John Tiernan, owner of the Dockside Inn in Oak Bluffs, agrees the cut would have a crippling effect on the Island, and on his business.

“It’s 100 percent of my housekeeping staff,” he told The Times in an interview. “I don’t have one single American working in housekeeping, and not because I don’t hire Americans, but because Americans think cleaning rooms is beneath them. I’ve never had an application from an American for a housekeeper. Not one.”

Several businesses on-Island agreed about the lack of available American seasonal employees. Minimal applications come from high school students on the Island or college kids here for the summer. And many of the employed American students leave before the seasonal bustle ends.

“Like right now, it’s the week before Labor Day weekend, and all of my American college kids are gone,” Black Dog Tavern general manager Jill Gillick told The Times.

“I’ve got two American high school kids, and today is their last day. I have three J-1s cooking, three prepping, and two in the dishroom. They’re leaving next month, but they help us get through that next month.”

Some business owners and managers attribute the weak interest from young Americans to their attitude toward the types of jobs available.

“American kids don’t want to be dishwashers. We’ve got some J-1 students going to school for astrophysics, they’re going to school for these really unbelievable things, and they’re washing dishes because they want to be here,” said Ms. Gillick, who added that the Black Dog Tavern felt the impact of the H-2B cuts. And the administration’s decision to reraise the cap isn’t enough for businesses to keep up with demand.

“It scares me — I realize he [President Trump] wants to put America back to work, but you have to make America want to work,” Louis Larsen, owner of the Net Result, said this week. “I’m worried we aren’t going to be able to service the people the way they want to be serviced.”

The Net Result relies almost entirely on J-1 students to get through the summer season. The student schedules fall in line with the months Mr. Larsen needs filled.

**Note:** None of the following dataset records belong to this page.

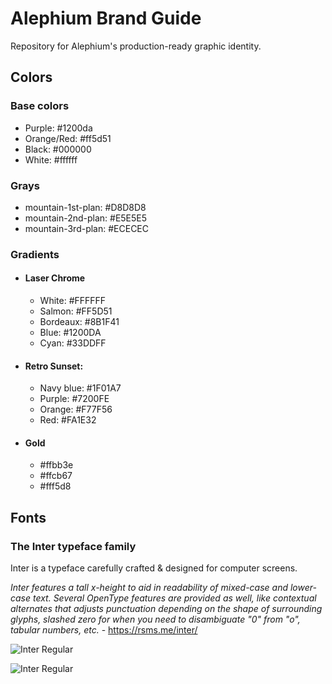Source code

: # Alephium Brand Guide
Repository for Alephium's production-ready graphic identity.

## Colors
### Base colors
- Purple: #1200da
- Orange/Red: #ff5d51
- Black: #000000
- White: #ffffff

### Grays
- mountain-1st-plan: #D8D8D8
- mountain-2nd-plan: #E5E5E5
- mountain-3rd-plan: #ECECEC

### Gradients
- #### Laser Chrome
  - White: #FFFFFF
  - Salmon: #FF5D51
  - Bordeaux: #8B1F41
  - Blue: #1200DA
  - Cyan: #33DDFF
- #### Retro Sunset:
  - Navy blue: #1F01A7
  - Purple: #7200FE
  - Orange: #F77F56
  - Red: #FA1E32
- #### Gold
  - #ffbb3e
  - #ffcb67
  - #fff5d8

## Fonts

### The Inter typeface family
Inter is a typeface carefully crafted & designed for computer screens.

_Inter features a tall x-height to aid in readability of mixed-case and lower-case text. Several OpenType features are provided as well, like contextual alternates that adjusts punctuation depending on the shape of surrounding glyphs, slashed zero for when you need to disambiguate "0" from "o", tabular numbers, etc._ - https://rsms.me/inter/ 

![Inter Regular](https://rsms.me/inter/samples/img/a-z-regular.svg "Inter Bold")

![Inter Regular](https://rsms.me/inter/samples/img/lineup-bold-black.svg  "Inter Bold")
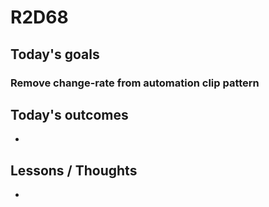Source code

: # R2D68

## Today's goals

### Remove change-rate from automation clip pattern

## Today's outcomes
- 

## Lessons / Thoughts
- 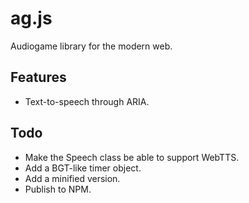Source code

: # ag.js

Audiogame library for the modern web.

## Features

* Text-to-speech through ARIA.

## Todo

* Make the Speech class be able to support WebTTS.
* Add a BGT-like timer object.
* Add a minified version.
* Publish to NPM.
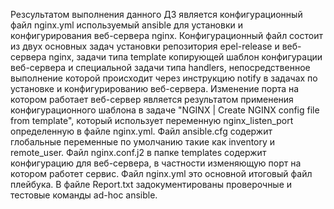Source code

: Резсультатом выполнения данного ДЗ является конфигурационный файл nginx.yml используемый ansible для установки и конфигурирования веб-сервера nginx. Конфигурационный файл состоит из двух основных задач установки репозитория epel-release и веб-сервера nginx, задачи типа template копирующей шаблон конфигурации веб-сервера и специальной задачи типа handlers, непосредственное выполнение которой происходит через инструкцию notify в задачах по установке и конфигурированию веб-сервера. Изменение порта на котором работает веб-сервер является результатом применения конфигурационного шаблона в задаче "NGINX | Create NGINX config file from template", который использует переменную nginx_listen_port определенную в файле nginx.yml.
Файл ansible.cfg содержит глобальные переменные по умолчанию такие как inventory и remote_user.
Файл nginx.conf.j2 в папке templates содержит конфигурацию для веб-сервера, в частности изменяющую порт на котором работет сервис. 
Файл nginx.yml это основной итоговый файл плейбука. 
В файле Report.txt задокументированы проверочные и тестовые команды ad-hoc ansible.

Nancy Gardella, director of the Martha’s Vineyard Chamber of Commerce, added some insight into the problem of finding appropriate American workers: “Our high school students that are available are so restricted in terms of the kinds of work they can do, and that’s by law.”

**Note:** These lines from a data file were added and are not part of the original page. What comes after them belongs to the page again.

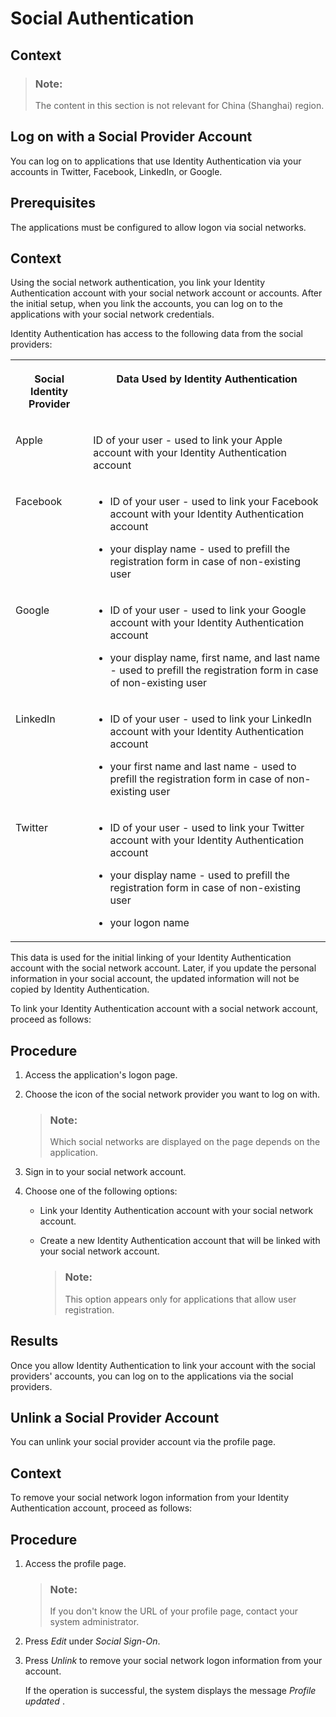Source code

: <!-- loio108607a9d90b4712a1acb6e179ffeddf -->

# Social Authentication



<a name="loio108607a9d90b4712a1acb6e179ffeddf__context_gnk_rrg_vgb"/>

## Context

> ### Note:  
> The content in this section is not relevant for China \(Shanghai\) region.

<a name="xxx"/>

<!-- xxx -->

## Log on with a Social Provider Account

You can log on to applications that use Identity Authentication via your accounts in Twitter, Facebook, LinkedIn, or Google.



## Prerequisites

The applications must be configured to allow logon via social networks.



## Context

Using the social network authentication, you link your Identity Authentication account with your social network account or accounts. After the initial setup, when you link the accounts, you can log on to the applications with your social network credentials.

Identity Authentication has access to the following data from the social providers:


<table>
<tr>
<th valign="top">

Social Identity Provider



</th>
<th valign="top">

Data Used by Identity Authentication 



</th>
</tr>
<tr>
<td valign="top">

Apple



</td>
<td valign="top">

ID of your user - used to link your Apple account with your Identity Authentication account



</td>
</tr>
<tr>
<td valign="top">

Facebook



</td>
<td valign="top">

-   ID of your user - used to link your Facebook account with your Identity Authentication account

-   your display name - used to prefill the registration form in case of non-existing user




</td>
</tr>
<tr>
<td valign="top">

Google



</td>
<td valign="top">

-   ID of your user - used to link your Google account with your Identity Authentication account

-   your display name, first name, and last name - used to prefill the registration form in case of non-existing user




</td>
</tr>
<tr>
<td valign="top">

LinkedIn



</td>
<td valign="top">

-   ID of your user - used to link your LinkedIn account with your Identity Authentication account

-   your first name and last name - used to prefill the registration form in case of non-existing user




</td>
</tr>
<tr>
<td valign="top">

Twitter



</td>
<td valign="top">

-   ID of your user - used to link your Twitter account with your Identity Authentication account

-   your display name - used to prefill the registration form in case of non-existing user

-   your logon name




</td>
</tr>
</table>

This data is used for the initial linking of your Identity Authentication account with the social network account. Later, if you update the personal information in your social account, the updated information will not be copied by Identity Authentication.

To link your Identity Authentication account with a social network account, proceed as follows:



<a name="xxx__steps_xwd_m2g_pt"/>

## Procedure

1.  Access the application's logon page.

2.  Choose the icon of the social network provider you want to log on with.

    > ### Note:  
    > Which social networks are displayed on the page depends on the application.

3.  Sign in to your social network account.

4.  Choose one of the following options:

    -   Link your Identity Authentication account with your social network account.
    -   Create a new Identity Authentication account that will be linked with your social network account.

        > ### Note:  
        > This option appears only for applications that allow user registration.





## Results

Once you allow Identity Authentication to link your account with the social providers' accounts, you can log on to the applications via the social providers.

<a name="yyy"/>

<!-- yyy -->

## Unlink a Social Provider Account

You can unlink your social provider account via the profile page.



## Context

To remove your social network logon information from your Identity Authentication account, proceed as follows:



<a name="yyy__steps_social_auth"/>

## Procedure

1.  Access the profile page.

    > ### Note:  
    > If you don't know the URL of your profile page, contact your system administrator.

2.  Press *Edit* under *Social Sign-On*.

3.  Press *Unlink* to remove your social network logon information from your account.

    If the operation is successful, the system displays the message *Profile updated* .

Typically, she said, J-1 students are in their early 20s. They are able to work until 2 am at restaurants. They can start earlier and work later. They can use heavy machinery or equipment restricted to workers 18 years or older. They can fill the jobs retirees would not take, such as landscaping, or other jobs requiring physical labor.

Ms. Gardella is trying to rally businesses along the Cape and Islands, encouraging them to contact their state representatives requesting they fight against these cuts.

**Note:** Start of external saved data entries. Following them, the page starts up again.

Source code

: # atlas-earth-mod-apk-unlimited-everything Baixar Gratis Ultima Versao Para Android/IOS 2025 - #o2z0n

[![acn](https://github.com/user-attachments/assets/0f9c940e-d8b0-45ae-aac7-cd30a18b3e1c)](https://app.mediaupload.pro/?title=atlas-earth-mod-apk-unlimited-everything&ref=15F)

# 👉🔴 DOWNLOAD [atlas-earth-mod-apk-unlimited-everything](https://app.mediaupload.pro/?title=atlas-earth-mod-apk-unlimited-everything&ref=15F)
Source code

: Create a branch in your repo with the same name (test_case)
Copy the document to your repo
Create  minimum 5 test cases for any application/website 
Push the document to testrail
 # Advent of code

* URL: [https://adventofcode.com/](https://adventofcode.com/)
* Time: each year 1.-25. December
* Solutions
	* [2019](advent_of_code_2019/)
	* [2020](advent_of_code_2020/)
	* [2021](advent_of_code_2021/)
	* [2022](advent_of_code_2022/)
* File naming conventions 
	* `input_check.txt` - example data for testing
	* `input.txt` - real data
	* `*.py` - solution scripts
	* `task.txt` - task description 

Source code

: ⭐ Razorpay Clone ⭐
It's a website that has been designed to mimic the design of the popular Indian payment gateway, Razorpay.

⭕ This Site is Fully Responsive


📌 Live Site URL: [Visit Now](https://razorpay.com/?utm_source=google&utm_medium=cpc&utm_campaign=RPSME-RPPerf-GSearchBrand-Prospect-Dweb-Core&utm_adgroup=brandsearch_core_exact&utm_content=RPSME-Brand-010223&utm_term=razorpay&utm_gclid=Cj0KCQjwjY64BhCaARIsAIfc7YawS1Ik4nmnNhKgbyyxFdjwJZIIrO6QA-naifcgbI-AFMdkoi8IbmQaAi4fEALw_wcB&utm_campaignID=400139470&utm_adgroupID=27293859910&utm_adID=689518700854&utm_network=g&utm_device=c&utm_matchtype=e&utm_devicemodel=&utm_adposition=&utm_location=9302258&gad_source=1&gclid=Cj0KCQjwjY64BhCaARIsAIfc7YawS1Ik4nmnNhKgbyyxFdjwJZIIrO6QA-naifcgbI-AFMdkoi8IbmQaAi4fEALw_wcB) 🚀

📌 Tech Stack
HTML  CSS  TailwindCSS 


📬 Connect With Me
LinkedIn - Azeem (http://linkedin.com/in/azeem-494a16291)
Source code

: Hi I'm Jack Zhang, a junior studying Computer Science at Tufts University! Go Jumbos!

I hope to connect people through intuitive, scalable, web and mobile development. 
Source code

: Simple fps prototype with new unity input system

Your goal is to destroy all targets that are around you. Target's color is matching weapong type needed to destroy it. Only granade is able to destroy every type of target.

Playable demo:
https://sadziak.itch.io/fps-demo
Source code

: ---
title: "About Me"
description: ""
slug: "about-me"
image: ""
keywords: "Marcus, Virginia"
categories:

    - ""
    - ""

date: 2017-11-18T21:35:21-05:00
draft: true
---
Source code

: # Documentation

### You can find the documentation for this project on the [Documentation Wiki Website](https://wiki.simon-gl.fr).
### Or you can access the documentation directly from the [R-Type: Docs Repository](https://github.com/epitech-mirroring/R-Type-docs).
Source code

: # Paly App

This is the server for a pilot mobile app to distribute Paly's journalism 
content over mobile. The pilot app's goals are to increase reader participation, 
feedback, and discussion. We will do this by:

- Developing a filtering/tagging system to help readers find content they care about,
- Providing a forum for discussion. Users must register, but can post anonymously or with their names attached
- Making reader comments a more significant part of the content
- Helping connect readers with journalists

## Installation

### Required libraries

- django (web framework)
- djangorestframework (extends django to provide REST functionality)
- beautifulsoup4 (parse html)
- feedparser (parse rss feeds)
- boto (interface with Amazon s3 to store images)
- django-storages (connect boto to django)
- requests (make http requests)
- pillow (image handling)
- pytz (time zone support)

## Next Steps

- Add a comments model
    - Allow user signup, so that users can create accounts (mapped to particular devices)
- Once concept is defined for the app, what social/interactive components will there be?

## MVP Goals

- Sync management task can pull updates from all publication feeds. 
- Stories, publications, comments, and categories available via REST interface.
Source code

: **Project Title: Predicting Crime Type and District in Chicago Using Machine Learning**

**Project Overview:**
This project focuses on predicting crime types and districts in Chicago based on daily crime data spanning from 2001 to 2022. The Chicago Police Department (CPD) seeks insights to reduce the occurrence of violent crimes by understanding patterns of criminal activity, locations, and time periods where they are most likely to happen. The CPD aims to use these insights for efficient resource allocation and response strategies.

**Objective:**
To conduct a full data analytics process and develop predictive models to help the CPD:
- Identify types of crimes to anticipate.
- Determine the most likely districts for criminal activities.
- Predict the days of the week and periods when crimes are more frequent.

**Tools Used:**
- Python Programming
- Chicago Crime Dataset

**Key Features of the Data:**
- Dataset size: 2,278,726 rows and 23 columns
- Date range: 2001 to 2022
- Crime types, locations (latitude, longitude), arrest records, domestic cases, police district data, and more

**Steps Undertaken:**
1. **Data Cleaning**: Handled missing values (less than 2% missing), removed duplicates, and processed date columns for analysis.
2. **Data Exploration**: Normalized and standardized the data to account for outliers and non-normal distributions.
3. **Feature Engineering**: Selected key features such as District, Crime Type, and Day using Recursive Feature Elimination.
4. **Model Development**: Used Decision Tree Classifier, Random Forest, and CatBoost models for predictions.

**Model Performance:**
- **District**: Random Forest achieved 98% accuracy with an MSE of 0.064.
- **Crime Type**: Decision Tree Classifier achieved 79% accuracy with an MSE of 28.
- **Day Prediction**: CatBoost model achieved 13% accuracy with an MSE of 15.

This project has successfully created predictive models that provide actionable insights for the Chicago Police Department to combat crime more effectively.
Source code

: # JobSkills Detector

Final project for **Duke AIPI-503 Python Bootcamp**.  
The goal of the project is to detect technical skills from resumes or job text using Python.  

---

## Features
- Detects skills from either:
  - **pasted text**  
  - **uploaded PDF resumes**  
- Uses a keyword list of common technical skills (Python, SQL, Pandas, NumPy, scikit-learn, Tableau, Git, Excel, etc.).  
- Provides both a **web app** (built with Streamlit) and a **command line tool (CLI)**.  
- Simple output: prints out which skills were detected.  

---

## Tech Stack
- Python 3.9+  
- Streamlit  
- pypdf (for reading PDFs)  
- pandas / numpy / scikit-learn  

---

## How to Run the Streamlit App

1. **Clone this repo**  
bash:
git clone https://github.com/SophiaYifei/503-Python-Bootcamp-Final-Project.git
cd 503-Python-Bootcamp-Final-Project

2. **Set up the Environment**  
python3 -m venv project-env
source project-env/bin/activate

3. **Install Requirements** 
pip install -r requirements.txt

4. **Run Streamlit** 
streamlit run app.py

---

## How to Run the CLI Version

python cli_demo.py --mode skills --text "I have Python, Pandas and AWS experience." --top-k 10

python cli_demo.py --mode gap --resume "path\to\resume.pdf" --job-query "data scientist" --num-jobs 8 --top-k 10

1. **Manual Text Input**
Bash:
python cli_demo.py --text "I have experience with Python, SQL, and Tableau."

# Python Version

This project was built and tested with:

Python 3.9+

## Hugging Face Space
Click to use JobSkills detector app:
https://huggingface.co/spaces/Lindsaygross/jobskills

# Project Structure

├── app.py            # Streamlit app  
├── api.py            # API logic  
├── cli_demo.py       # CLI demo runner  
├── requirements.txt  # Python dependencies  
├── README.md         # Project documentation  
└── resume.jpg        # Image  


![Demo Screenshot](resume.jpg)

“When I say this would be devastating, I mean seriously devastating. Whoever is making these decisions clearly has absolutely no understanding of our area and the workforce in our area. No notice came out of the administration, and that is very disturbing,” Ms. Gardella said.

Ms. Gardella says the businesses she’s already spoken with are panicked. Business owners, management, and general staffers have barely had the opportunity to catch their breath this summer dealing with their dwindling workforce.

Some have found creative ways to try and work around the hurdles. Summercamp Hotel lost staffers, so management created a group of workers to bounce between different kinds of work, filling in the blanks as needed.

Many staffers at Nancy’s in Oak Bluffs worked back-to-back shifts this summer. General manager of ABC Disposal Jack Law bridged the gap at his company by driving more often than usual to keep up with demand.

Employees stepping up and working extra shifts managed to get the Island through this summer season, but with the shortage of H-2B workers, and now threats of losing the J-1 student workforce, businesses are unsure how to prepare for next year.

Rep. Keating said he is taking a proactive approach and trying to prevent any damage before final decisions are made in Congress: “We’re not going to wait and be reactive to this — it’s a lot easier to deal with issues of this nature by moving ahead of time and put off any finalized decision. And that’s what we are trying to do in this situation.”

29 COMMENTS

  1. If the business sector of Martha’s Vineyard can not survive without the importation of cheap foreign labor maybe it’s time to rethink the entire Island model. The problems of labor and housing here are inextricably entwined after decades of snob zoning (coupled with lax and selective enforcement thereof), and anti business hysteria. Interesting how the rich liberals of Martha’s Vineyard decry the exploitation of those of lesser means elsewhere but are content to drive them off this island while demanding the importation of temporary foreign workers who can be sent away once their usefulness expires. If you want to see how it ends, visit Fisher’s Island, NY.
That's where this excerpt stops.